Table 1 The clinicopathological characteristics of the unmatched and inverse probability of treatment weighting (IPTW) matched patients.

FIGURE 2

Figure 2 Comparison of the matching effects of the propensity score matching (PSM) and inverse probability of treatment weighting (IPTW). SMD, Standardized mean difference, A SMD<10% means that there is no significant difference between the distribution of variables.

3.2 Predictors of BCSS for non-chemotherapy patients

Combined with clinical and statistical significance, we screened out the same potential predictors of BCSS after PSM (Supplement Table 2) and IPTW (Table 2), which included age, race, grade, T stage, N stage, local therapy and subtype. Being younger than 85 years old (such as 70-77 vs >=85 years old, HR=0.507, 95% CI: 0.422-0.609) and being white (white vs black, HR=0.819, 95% CI: 0.709-0.947) were protective factors for BCSS. The patients with higher grade (P=0.000), T stage (P=0.000), and N stage (P=0.000) had a worse prognosis. Regarding molecular subtype, HR-HER2- had a worse prognosis than other subtypes (such as HR+HER2+ vs HR-HER2-, HR=0.528, 95% CI: 0.447-0.623). Compared with breast-conserving surgery (BCS) alone, BCS combined with radiation improved outcome (HR=0.631, 95% CI: 0.538-0.742), and radiation alone (HR=2.270, 95% CI: 1.187-4.342) was associated with worse outcome. Marital status and laterality were not statistically associated with BCSS.

TABLE 2

Table 2 Univariate and multivariable analysis of breast cancer-specific survival (BCSS) predictors in patients after inverse probability of treatment weighting (IPTW).

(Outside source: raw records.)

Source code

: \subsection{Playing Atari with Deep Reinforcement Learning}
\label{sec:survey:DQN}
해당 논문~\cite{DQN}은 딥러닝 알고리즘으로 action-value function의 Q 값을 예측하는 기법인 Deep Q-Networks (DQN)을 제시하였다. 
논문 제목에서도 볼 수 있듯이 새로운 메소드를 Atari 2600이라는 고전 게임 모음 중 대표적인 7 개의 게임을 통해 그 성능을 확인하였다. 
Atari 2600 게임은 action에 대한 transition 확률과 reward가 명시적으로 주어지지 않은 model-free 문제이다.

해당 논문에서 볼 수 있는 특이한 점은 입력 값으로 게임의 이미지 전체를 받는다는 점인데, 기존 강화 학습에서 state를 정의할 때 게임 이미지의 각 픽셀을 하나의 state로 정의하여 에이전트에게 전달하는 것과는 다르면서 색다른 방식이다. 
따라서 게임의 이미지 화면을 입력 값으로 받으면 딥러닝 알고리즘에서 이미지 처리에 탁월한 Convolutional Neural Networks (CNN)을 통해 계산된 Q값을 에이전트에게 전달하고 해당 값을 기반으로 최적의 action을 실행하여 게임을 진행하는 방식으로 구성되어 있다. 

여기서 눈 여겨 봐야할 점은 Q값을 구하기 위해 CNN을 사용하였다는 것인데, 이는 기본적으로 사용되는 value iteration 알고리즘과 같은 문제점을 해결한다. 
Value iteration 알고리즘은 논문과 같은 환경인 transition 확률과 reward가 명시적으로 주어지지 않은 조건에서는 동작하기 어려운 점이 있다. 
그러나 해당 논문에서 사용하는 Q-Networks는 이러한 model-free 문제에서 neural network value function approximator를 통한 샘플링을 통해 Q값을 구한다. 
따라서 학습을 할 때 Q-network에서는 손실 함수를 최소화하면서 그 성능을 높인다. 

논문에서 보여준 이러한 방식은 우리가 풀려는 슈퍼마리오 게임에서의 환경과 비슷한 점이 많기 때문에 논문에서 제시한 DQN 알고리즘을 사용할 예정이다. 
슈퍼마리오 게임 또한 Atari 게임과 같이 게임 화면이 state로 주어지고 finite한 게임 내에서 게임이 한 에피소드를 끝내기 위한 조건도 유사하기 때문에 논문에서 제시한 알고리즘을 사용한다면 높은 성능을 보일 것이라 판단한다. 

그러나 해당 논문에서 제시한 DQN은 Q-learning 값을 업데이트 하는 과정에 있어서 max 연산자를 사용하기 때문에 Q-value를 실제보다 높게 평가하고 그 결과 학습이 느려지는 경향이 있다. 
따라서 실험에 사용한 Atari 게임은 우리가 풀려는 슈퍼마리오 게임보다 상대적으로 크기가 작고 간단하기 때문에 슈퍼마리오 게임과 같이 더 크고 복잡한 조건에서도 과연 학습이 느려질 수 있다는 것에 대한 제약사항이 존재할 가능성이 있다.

3.3 Construction and validation of the nomogram for BCSS

Based on the factors screened out by univariate and multivariate Cox regression analysis, a nomogram for predicting 3-year, 5-year and 10-year BCSS was constructed, as shown in Figure 3. According to the risk score of each variable (Table 3), a patient’s total score can be calculated, and then the corresponding 3-year, 5-year and 10-year BCSS can be estimated from the nomogram. The predictive performance of the nomogram was evaluated both in the validation group and chemotherapy group. The ROC curve of the nomogram was shown in Figure 4; the 3-year, 5-year and 10-year AUCs in the validation group (A) were 0.842, 0.819, and 0.788, while those in the chemotherapy group (B) were 0.762, 0.745, and 0.725, respectively. The calibration chart showed good agreement between the predicted probability and the observed probability (Figures 5; S1). As shown in the DCA curve (Figure 6), the clinical utility of nomogram was better than AJCC 6^th stage.

FIGURE 3

Figure 3 The nomogram to predict the breast cancer-specific survival (BCSS) rates. BCS, Breast conserving surgery; HR, Hormone receptor; HER2, Human epidermal growth factor receptor 2.

TABLE 3

Table 3 The risk score to predict breast cancer-specific survival (BCSS) rates according to nomogram.

FIGURE 4

Figure 4 The receiver-operating characteristics (ROC) curve for validating nomogram in the non-chemotherapy group (A) and chemotherapy group (B). TP, True Positive; FP, False Positive.

FIGURE 5

Figure 5 The calibration plot for validating nomogram in the non-chemotherapy group. When the curve is highly coincident with the diagonal, the predicted probability of survival is highly consistent with the actual survival, which means the model has excellent predictive performance.

FIGURE 6

Figure 6 The Decision Curve Analysis (DCA) curve for the nomogram and AJCC 6^th stage.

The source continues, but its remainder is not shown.